One result: BP has in essence been trying to invent ways to stop the blowout in the Gulf on the fly. This may be the most basic lesson from the disaster about how to manage oil spills in the future. As simple as it sounds, oil companies need to acknowledge that catastrophic events are going to happen, even if infrequently, and build responses into their corporate DNA, no matter what the cost.
In BP's case, "it's not so much that they weren't prepared, it's that they had not even considered the possibility" of such an event, says Dr. Anderson.
Concerns about the lack of response planning carry eerie echoes of hurricane Katrina. Yet there are differences with oil spills. One is the overlapping web of responsibilities. Oil companies control the rigs where the accidents happen. Once the crude gushes up from the seafloor, other entities get involved. But government and other responders still have to rely on the companies to stop the blowout.

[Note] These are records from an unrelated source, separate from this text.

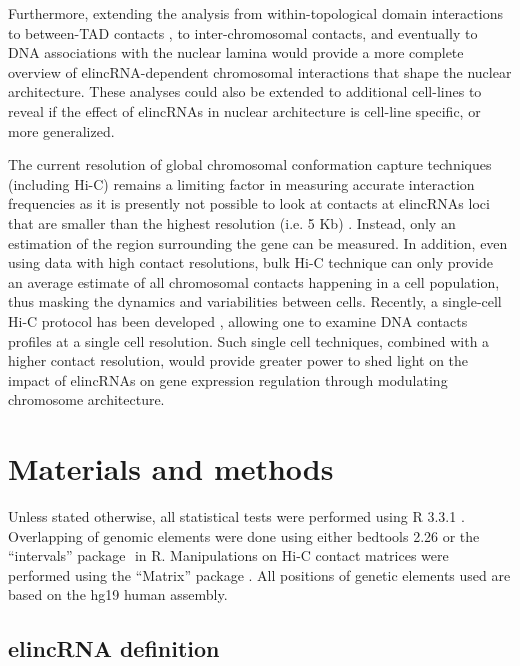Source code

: \documentclass[11pt,a4paper]{report}
\begin{document}
Furthermore, extending the analysis from within-topological domain interactions to between-TAD contacts \cite{Fraser2015}⁠, to inter-chromosomal contacts, and eventually to DNA associations with the nuclear lamina would provide a more complete overview of elincRNA-dependent chromosomal interactions that shape the nuclear architecture. These analyses could also be extended to additional cell-lines to reveal if the effect of elincRNAs in nuclear architecture is cell-line specific, or more generalized. 

The current resolution of global chromosomal conformation capture techniques (including Hi-C) remains a limiting factor in measuring accurate interaction frequencies as it is presently not possible to look at contacts at elincRNAs loci that are smaller than the highest resolution (i.e. 5 Kb) \cite{Rao2014}⁠. Instead, only an estimation of the region surrounding the gene can be measured. In addition, even using data with high contact resolutions, bulk Hi-C technique can only provide an average estimate of all chromosomal contacts happening in a cell population, thus masking the dynamics and variabilities between cells. Recently, a single-cell Hi-C protocol has been developed \cite{Nagano2013}⁠, allowing one to examine DNA contacts profiles at a single cell resolution. Such single cell techniques, combined with a higher contact resolution, would provide greater power to shed light on the impact of elincRNAs on gene expression regulation through modulating chromosome architecture.

\section*{Materials and methods}
Unless stated otherwise, all statistical tests were performed using R 3.3.1 \cite{RCoreTeam2016}⁠. Overlapping of genomic elements were done using either bedtools 2.26 \cite{Quinlan2010}⁠or the “intervals” package \cite{Bourgon2015}⁠ in R. Manipulations on Hi-C contact matrices were performed using the “Matrix” package \cite{Bates2016}⁠. All positions of genetic elements used are based on the hg19 human assembly.

\subsection*{elincRNA definition}
\end{document}
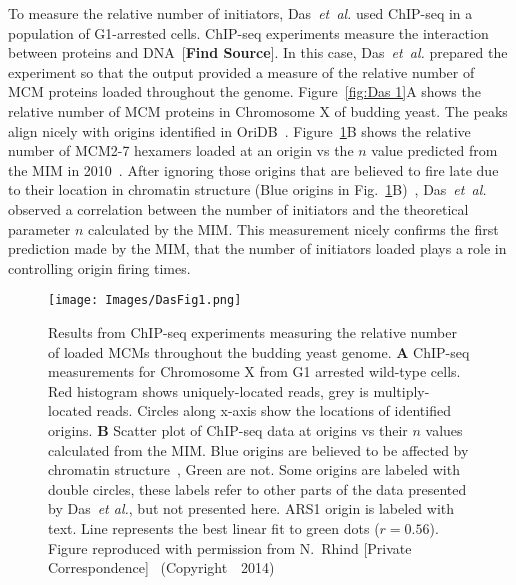 {		To measure the relative number of initiators, Das~\emph{et~al.} used ChIP-seq in a population of G1-arrested cells.
		ChIP-seq experiments measure the interaction between proteins and DNA~[\textbf{Find Source}].
		In this case, Das~\emph{et~al.} prepared the experiment so that the output provided a measure of the relative number of MCM proteins loaded throughout the genome.
		Figure~\ref{fig:Das	1}A shows the relative number of MCM proteins in Chromosome X of budding yeast.
		The peaks align nicely with origins identified in OriDB~\cite{OriDB}.
		Figure~\ref{fig:Das1}B shows the relative number of MCM2-7 hexamers loaded at an origin vs the $n$ value predicted from the MIM in 2010~\cite{ScottsPaper}.
		After ignoring those origins that are believed to fire late due to their location in chromatin structure (Blue origins in Fig.~\ref{fig:Das1}B)~\cite{Chromatin}, Das~\emph{et~al.} observed a correlation between the number of initiators and the theoretical parameter $n$ calculated by the MIM.
		This measurement nicely confirms the first prediction made by the MIM, that the number of initiators loaded plays a role in controlling origin firing times.
		
		\begin{figure}[tbh]
			\begin{center}
				\texttt{[image: Images/DasFig1.png]}
			\end{center}
				\caption[Relative amounts of loaded MCM]{\label{fig:Das1} Results from ChIP-seq experiments measuring the relative number of loaded MCMs throughout the budding yeast genome.
					\textbf{A} ChIP-seq measurements for Chromosome X from G1 arrested wild-type cells.
					Red histogram shows uniquely-located reads, grey is multiply-located reads.
					Circles along x-axis show the locations of identified origins.
					\textbf{B} Scatter plot of ChIP-seq data at origins vs their $n$ values calculated from the MIM.
					Blue origins are believed to be affected by chromatin structure~\cite{Chromatin}, Green are not.
					Some origins are labeled with double circles, these labels refer to other parts of the data presented by Das~\emph{et al.}, but not presented here.
					ARS1 origin is labeled with text.
					Line represents the best linear fit to green dots ($r=0.56$).
					Figure reproduced with permission from N.~Rhind [Private Correspondence]~\cite{Rhind} (Copyright~\textcopyright~2014)}
		\end{figure}
\clearpage
		
}
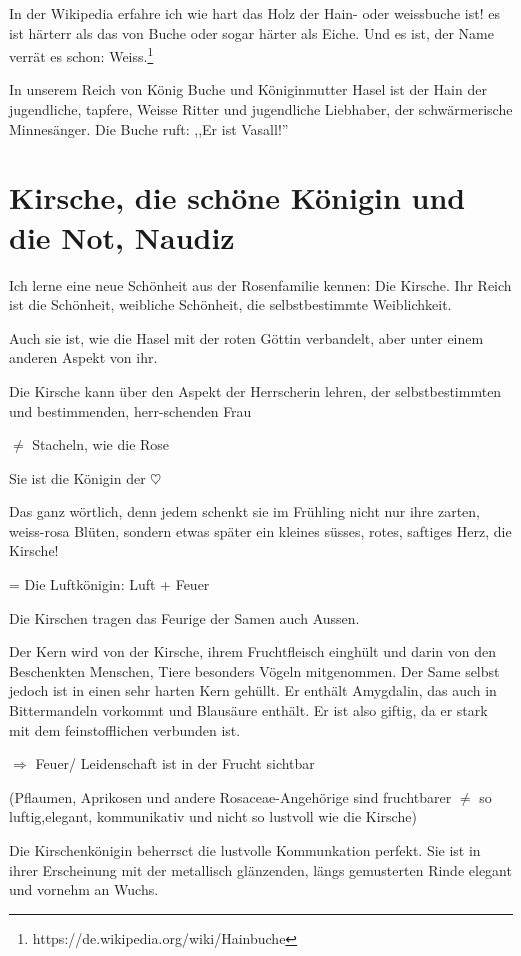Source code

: \documentclass[11pt,titlepage,a5paper]{book}
\begin{document}
In der Wikipedia erfahre ich wie hart das Holz der Hain- oder weissbuche ist! es ist härterr als das von Buche oder sogar härter als Eiche. Und es ist, der Name verrät es schon: Weiss.\footnote{https://de.wikipedia.org/wiki/Hainbuche}

In unserem Reich von König Buche und Königinmutter Hasel ist der Hain der jugendliche, tapfere, Weisse Ritter und jugendliche Liebhaber, der schwärmerische Minnesänger. Die Buche ruft: ,,Er ist Vasall!''

\section*{Kirsche, die schöne Königin und die Not, Naudiz  }

Ich lerne eine neue Schönheit aus der Rosenfamilie kennen: Die Kirsche. Ihr Reich ist die Schönheit, weibliche Schönheit, die selbstbestimmte Weiblichkeit.

Auch sie ist, wie die Hasel mit der roten Göttin verbandelt, aber unter einem anderen Aspekt von ihr. 

Die Kirsche kann über den Aspekt der Herrscherin lehren, der selbstbestimmten und bestimmenden, herr-schenden Frau

$\neq$ Stacheln, wie die Rose

Sie ist die Königin der $\heartsuit$

Das ganz wörtlich, denn jedem schenkt sie im Frühling nicht nur ihre zarten, weiss-rosa Blüten, sondern etwas später ein kleines süsses, rotes, saftiges Herz, die Kirsche!

= Die Luftkönigin: Luft + Feuer

Die Kirschen tragen das Feurige der Samen auch Aussen.

Der Kern wird von der Kirsche, ihrem Fruchtfleisch einghült und darin von den Beschenkten Menschen, Tiere besonders Vögeln mitgenommen. Der Same selbst jedoch ist in einen sehr harten Kern gehüllt. Er enthält Amygdalin, das auch in Bittermandeln vorkommt und Blausäure enthält. Er ist also giftig, da er stark mit dem feinstofflichen verbunden ist.

$\Rightarrow$ Feuer/ Leidenschaft ist in der Frucht sichtbar

(Pflaumen, Aprikosen und andere Rosaceae-Angehörige sind fruchtbarer $\neq$ so luftig,elegant, kommunikativ und nicht so lustvoll wie die Kirsche)

Die Kirschenkönigin beherrsct die lustvolle Kommunkation perfekt. Sie ist in ihrer Erscheinung mit der metallisch glänzenden, längs gemusterten Rinde elegant und vornehm an Wuchs.
\end{document}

"The majors who go out and drill in deep water have all the expertise – the government does not," says David Pettit, an attorney with the Natural Resources Defense Council. "When it comes to what happens when the oil hits the water, the oil companies don't have a monopoly on what to do. Even using the word expertise is laughable when you see what's going on out there. They're clearly making it up as they go along."
For all the complaints from state and local officials about red tape and poor coordination in the federal response, it's come a long way since the Exxon Valdez disaster in 1989. "The command structure in the early days of the Exxon Valdez spill underwent a complete meltdown," says Rick Kurtz, a political scientist at Central Michigan University, who, as an analyst in the National Park Service's Anchorage office at the time, wrote a lessons-learned report on the response.